» **WHAT TO WORK ON**: Reproduce the data exactly and drop any pictures it holds.

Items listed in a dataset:

━━━━━━━━━━━━━━━━━━━━━━━━━━━━━━

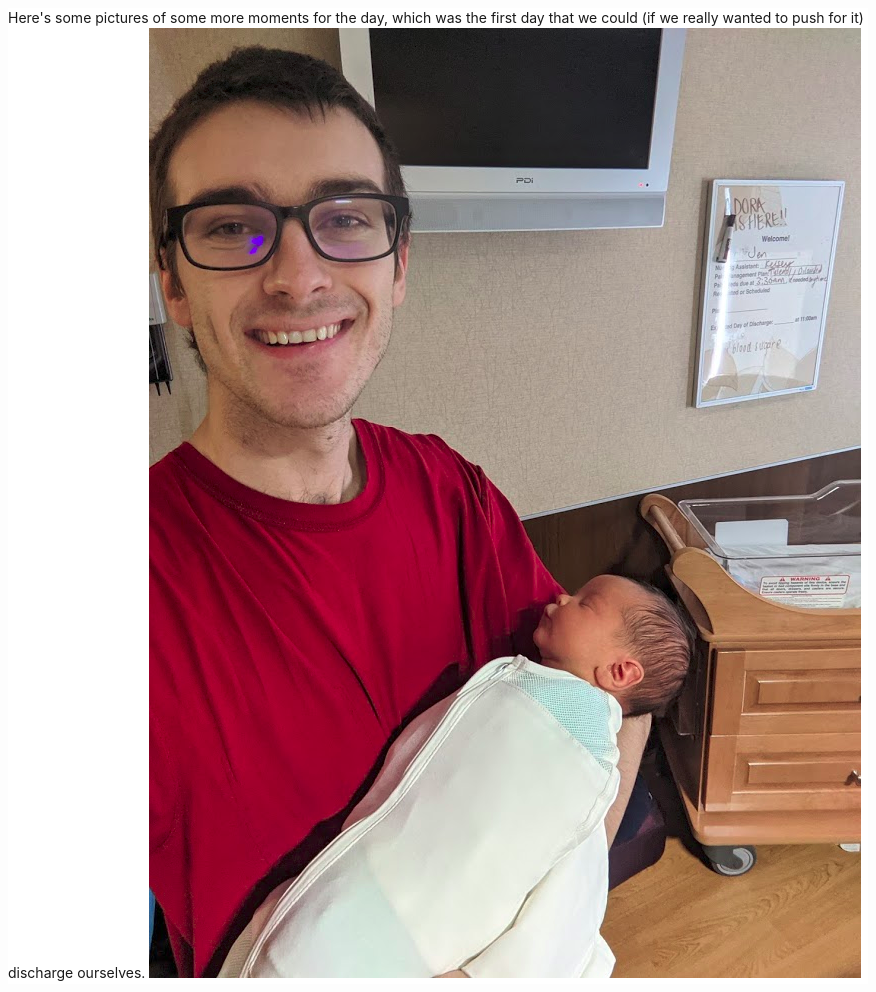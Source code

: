 Here's some pictures of some more moments for the day, which was the first day that we could (if we really wanted to push for it) discharge ourselves.
![Standing Picture with Dad](/assets/img/adora/2021-02-05-23-49-46.png)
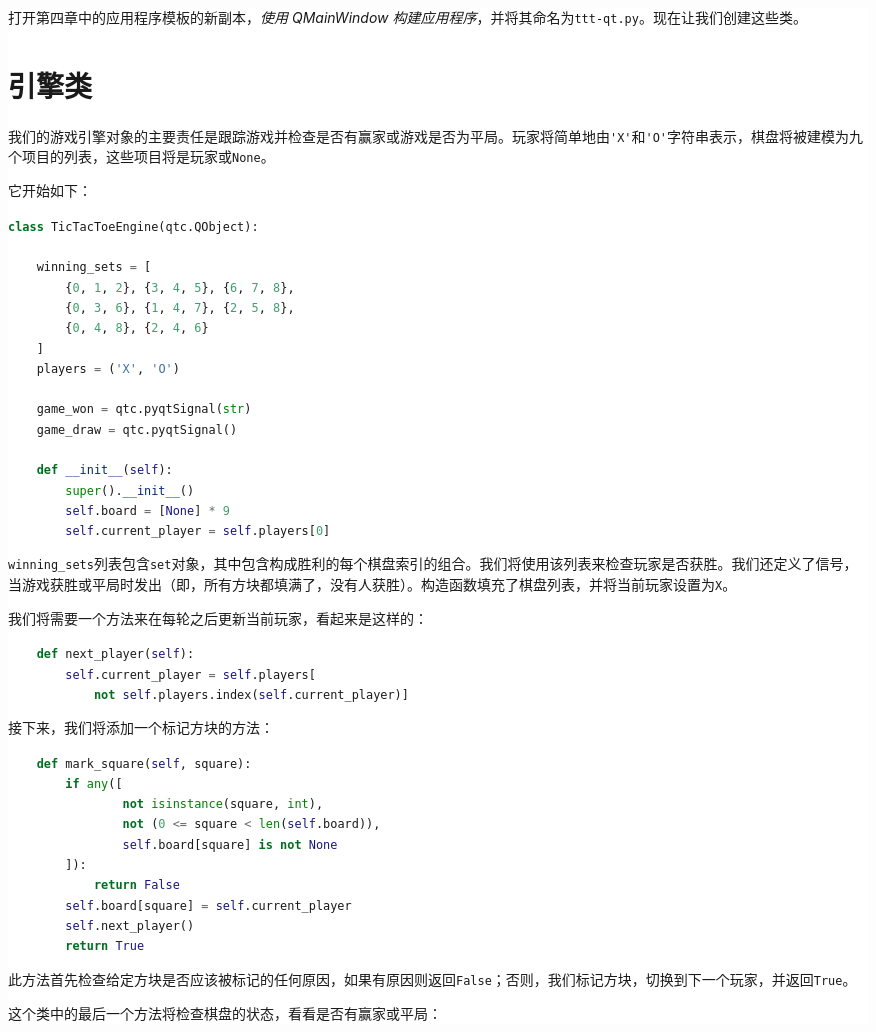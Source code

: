 打开第四章中的应用程序模板的新副本，*使用 QMainWindow 构建应用程序*，并将其命名为`ttt-qt.py`。现在让我们创建这些类。

# 引擎类

我们的游戏引擎对象的主要责任是跟踪游戏并检查是否有赢家或游戏是否为平局。玩家将简单地由`'X'`和`'O'`字符串表示，棋盘将被建模为九个项目的列表，这些项目将是玩家或`None`。

它开始如下：

```py
class TicTacToeEngine(qtc.QObject):

    winning_sets = [
        {0, 1, 2}, {3, 4, 5}, {6, 7, 8},
        {0, 3, 6}, {1, 4, 7}, {2, 5, 8},
        {0, 4, 8}, {2, 4, 6}
    ]
    players = ('X', 'O')

    game_won = qtc.pyqtSignal(str)
    game_draw = qtc.pyqtSignal()

    def __init__(self):
        super().__init__()
        self.board = [None] * 9
        self.current_player = self.players[0]
```

`winning_sets`列表包含`set`对象，其中包含构成胜利的每个棋盘索引的组合。我们将使用该列表来检查玩家是否获胜。我们还定义了信号，当游戏获胜或平局时发出（即，所有方块都填满了，没有人获胜）。构造函数填充了棋盘列表，并将当前玩家设置为`X`。

我们将需要一个方法来在每轮之后更新当前玩家，看起来是这样的：

```py
    def next_player(self):
        self.current_player = self.players[
            not self.players.index(self.current_player)]
```

接下来，我们将添加一个标记方块的方法：

```py
    def mark_square(self, square):
        if any([
                not isinstance(square, int),
                not (0 <= square < len(self.board)),
                self.board[square] is not None
        ]):
            return False
        self.board[square] = self.current_player
        self.next_player()
        return True
```

此方法首先检查给定方块是否应该被标记的任何原因，如果有原因则返回`False`；否则，我们标记方块，切换到下一个玩家，并返回`True`。

这个类中的最后一个方法将检查棋盘的状态，看看是否有赢家或平局：
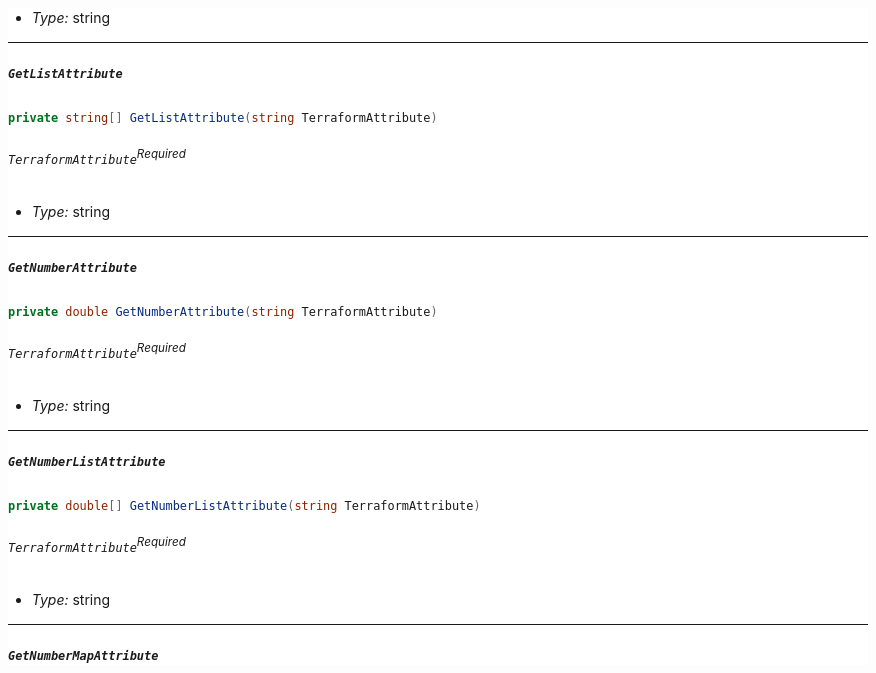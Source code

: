 - *Type:* string

---

##### `GetListAttribute` <a name="GetListAttribute" id="@cdktf/provider-mongodbatlas.searchIndex.SearchIndexSynonymsOutputReference.getListAttribute"></a>

```csharp
private string[] GetListAttribute(string TerraformAttribute)
```

###### `TerraformAttribute`<sup>Required</sup> <a name="TerraformAttribute" id="@cdktf/provider-mongodbatlas.searchIndex.SearchIndexSynonymsOutputReference.getListAttribute.parameter.terraformAttribute"></a>

- *Type:* string

---

##### `GetNumberAttribute` <a name="GetNumberAttribute" id="@cdktf/provider-mongodbatlas.searchIndex.SearchIndexSynonymsOutputReference.getNumberAttribute"></a>

```csharp
private double GetNumberAttribute(string TerraformAttribute)
```

###### `TerraformAttribute`<sup>Required</sup> <a name="TerraformAttribute" id="@cdktf/provider-mongodbatlas.searchIndex.SearchIndexSynonymsOutputReference.getNumberAttribute.parameter.terraformAttribute"></a>

- *Type:* string

---

##### `GetNumberListAttribute` <a name="GetNumberListAttribute" id="@cdktf/provider-mongodbatlas.searchIndex.SearchIndexSynonymsOutputReference.getNumberListAttribute"></a>

```csharp
private double[] GetNumberListAttribute(string TerraformAttribute)
```

###### `TerraformAttribute`<sup>Required</sup> <a name="TerraformAttribute" id="@cdktf/provider-mongodbatlas.searchIndex.SearchIndexSynonymsOutputReference.getNumberListAttribute.parameter.terraformAttribute"></a>

- *Type:* string

---

##### `GetNumberMapAttribute` <a name="GetNumberMapAttribute" id="@cdktf/provider-mongodbatlas.searchIndex.SearchIndexSynonymsOutputReference.getNumberMapAttribute"></a>
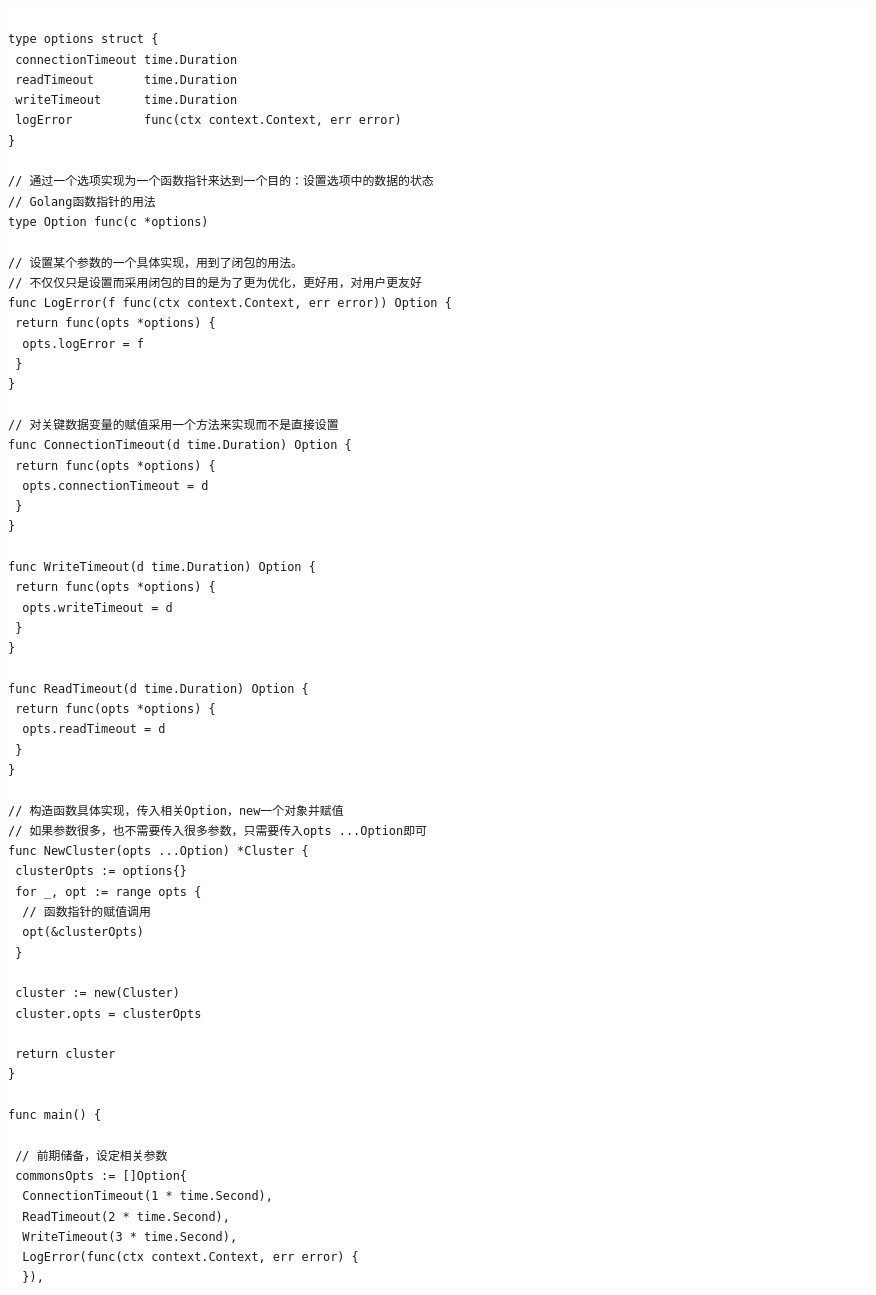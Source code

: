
 ```

type options struct {
 connectionTimeout time.Duration
 readTimeout       time.Duration
 writeTimeout      time.Duration
 logError          func(ctx context.Context, err error)
}

// 通过一个选项实现为一个函数指针来达到一个目的：设置选项中的数据的状态
// Golang函数指针的用法
type Option func(c *options)

// 设置某个参数的一个具体实现，用到了闭包的用法。
// 不仅仅只是设置而采用闭包的目的是为了更为优化，更好用，对用户更友好
func LogError(f func(ctx context.Context, err error)) Option {
 return func(opts *options) {
  opts.logError = f
 }
}

// 对关键数据变量的赋值采用一个方法来实现而不是直接设置
func ConnectionTimeout(d time.Duration) Option {
 return func(opts *options) {
  opts.connectionTimeout = d
 }
}

func WriteTimeout(d time.Duration) Option {
 return func(opts *options) {
  opts.writeTimeout = d
 }
}

func ReadTimeout(d time.Duration) Option {
 return func(opts *options) {
  opts.readTimeout = d
 }
}

// 构造函数具体实现，传入相关Option，new一个对象并赋值
// 如果参数很多，也不需要传入很多参数，只需要传入opts ...Option即可
func NewCluster(opts ...Option) *Cluster {
 clusterOpts := options{}
 for _, opt := range opts {
  // 函数指针的赋值调用
  opt(&clusterOpts)
 }

 cluster := new(Cluster)
 cluster.opts = clusterOpts

 return cluster
}

func main() {

 // 前期储备，设定相关参数
 commonsOpts := []Option{
  ConnectionTimeout(1 * time.Second),
  ReadTimeout(2 * time.Second),
  WriteTimeout(3 * time.Second),
  LogError(func(ctx context.Context, err error) {
  }),
```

━━━━━━━━━━━━━━━━━━━━━━━━━━━━━━

» **SOLVED EXERCISE**:
Source code

: Here's some pictures of some more moments for the day, which was the first day that we could (if we really wanted to push for it) discharge ourselves.
![Standing Picture with Dad](/assets/img/adora/2021-02-05-23-49-46.png)
Source code

: 打开第四章中的应用程序模板的新副本，*使用 QMainWindow 构建应用程序*，并将其命名为`ttt-qt.py`。现在让我们创建这些类。

# 引擎类

我们的游戏引擎对象的主要责任是跟踪游戏并检查是否有赢家或游戏是否为平局。玩家将简单地由`'X'`和`'O'`字符串表示，棋盘将被建模为九个项目的列表，这些项目将是玩家或`None`。

它开始如下：

```py
class TicTacToeEngine(qtc.QObject):

    winning_sets = [
        {0, 1, 2}, {3, 4, 5}, {6, 7, 8},
        {0, 3, 6}, {1, 4, 7}, {2, 5, 8},
        {0, 4, 8}, {2, 4, 6}
    ]
    players = ('X', 'O')

    game_won = qtc.pyqtSignal(str)
    game_draw = qtc.pyqtSignal()

    def __init__(self):
        super().__init__()
        self.board = [None] * 9
        self.current_player = self.players[0]
```

`winning_sets`列表包含`set`对象，其中包含构成胜利的每个棋盘索引的组合。我们将使用该列表来检查玩家是否获胜。我们还定义了信号，当游戏获胜或平局时发出（即，所有方块都填满了，没有人获胜）。构造函数填充了棋盘列表，并将当前玩家设置为`X`。

我们将需要一个方法来在每轮之后更新当前玩家，看起来是这样的：

```py
    def next_player(self):
        self.current_player = self.players[
            not self.players.index(self.current_player)]
```

接下来，我们将添加一个标记方块的方法：

```py
    def mark_square(self, square):
        if any([
                not isinstance(square, int),
                not (0 <= square < len(self.board)),
                self.board[square] is not None
        ]):
            return False
        self.board[square] = self.current_player
        self.next_player()
        return True
```

此方法首先检查给定方块是否应该被标记的任何原因，如果有原因则返回`False`；否则，我们标记方块，切换到下一个玩家，并返回`True`。

这个类中的最后一个方法将检查棋盘的状态，看看是否有赢家或平局：
Source code

: - *Type:* string

---

##### `GetListAttribute` <a name="GetListAttribute" id="@cdktf/provider-mongodbatlas.searchIndex.SearchIndexSynonymsOutputReference.getListAttribute"></a>

```csharp
private string[] GetListAttribute(string TerraformAttribute)
```

###### `TerraformAttribute`<sup>Required</sup> <a name="TerraformAttribute" id="@cdktf/provider-mongodbatlas.searchIndex.SearchIndexSynonymsOutputReference.getListAttribute.parameter.terraformAttribute"></a>

- *Type:* string

---

##### `GetNumberAttribute` <a name="GetNumberAttribute" id="@cdktf/provider-mongodbatlas.searchIndex.SearchIndexSynonymsOutputReference.getNumberAttribute"></a>

```csharp
private double GetNumberAttribute(string TerraformAttribute)
```

###### `TerraformAttribute`<sup>Required</sup> <a name="TerraformAttribute" id="@cdktf/provider-mongodbatlas.searchIndex.SearchIndexSynonymsOutputReference.getNumberAttribute.parameter.terraformAttribute"></a>

- *Type:* string

---

##### `GetNumberListAttribute` <a name="GetNumberListAttribute" id="@cdktf/provider-mongodbatlas.searchIndex.SearchIndexSynonymsOutputReference.getNumberListAttribute"></a>

```csharp
private double[] GetNumberListAttribute(string TerraformAttribute)
```

###### `TerraformAttribute`<sup>Required</sup> <a name="TerraformAttribute" id="@cdktf/provider-mongodbatlas.searchIndex.SearchIndexSynonymsOutputReference.getNumberListAttribute.parameter.terraformAttribute"></a>

- *Type:* string

---

##### `GetNumberMapAttribute` <a name="GetNumberMapAttribute" id="@cdktf/provider-mongodbatlas.searchIndex.SearchIndexSynonymsOutputReference.getNumberMapAttribute"></a>
Source code

:
 ```

type options struct {
 connectionTimeout time.Duration
 readTimeout       time.Duration
 writeTimeout      time.Duration
 logError          func(ctx context.Context, err error)
}

// 通过一个选项实现为一个函数指针来达到一个目的：设置选项中的数据的状态
// Golang函数指针的用法
type Option func(c *options)

// 设置某个参数的一个具体实现，用到了闭包的用法。
// 不仅仅只是设置而采用闭包的目的是为了更为优化，更好用，对用户更友好
func LogError(f func(ctx context.Context, err error)) Option {
 return func(opts *options) {
  opts.logError = f
 }
}

// 对关键数据变量的赋值采用一个方法来实现而不是直接设置
func ConnectionTimeout(d time.Duration) Option {
 return func(opts *options) {
  opts.connectionTimeout = d
 }
}

func WriteTimeout(d time.Duration) Option {
 return func(opts *options) {
  opts.writeTimeout = d
 }
}

func ReadTimeout(d time.Duration) Option {
 return func(opts *options) {
  opts.readTimeout = d
 }
}

// 构造函数具体实现，传入相关Option，new一个对象并赋值
// 如果参数很多，也不需要传入很多参数，只需要传入opts ...Option即可
func NewCluster(opts ...Option) *Cluster {
 clusterOpts := options{}
 for _, opt := range opts {
  // 函数指针的赋值调用
  opt(&clusterOpts)
 }

 cluster := new(Cluster)
 cluster.opts = clusterOpts

 return cluster
}

func main() {

 // 前期储备，设定相关参数
 commonsOpts := []Option{
  ConnectionTimeout(1 * time.Second),
  ReadTimeout(2 * time.Second),
  WriteTimeout(3 * time.Second),
  LogError(func(ctx context.Context, err error) {
  }),
```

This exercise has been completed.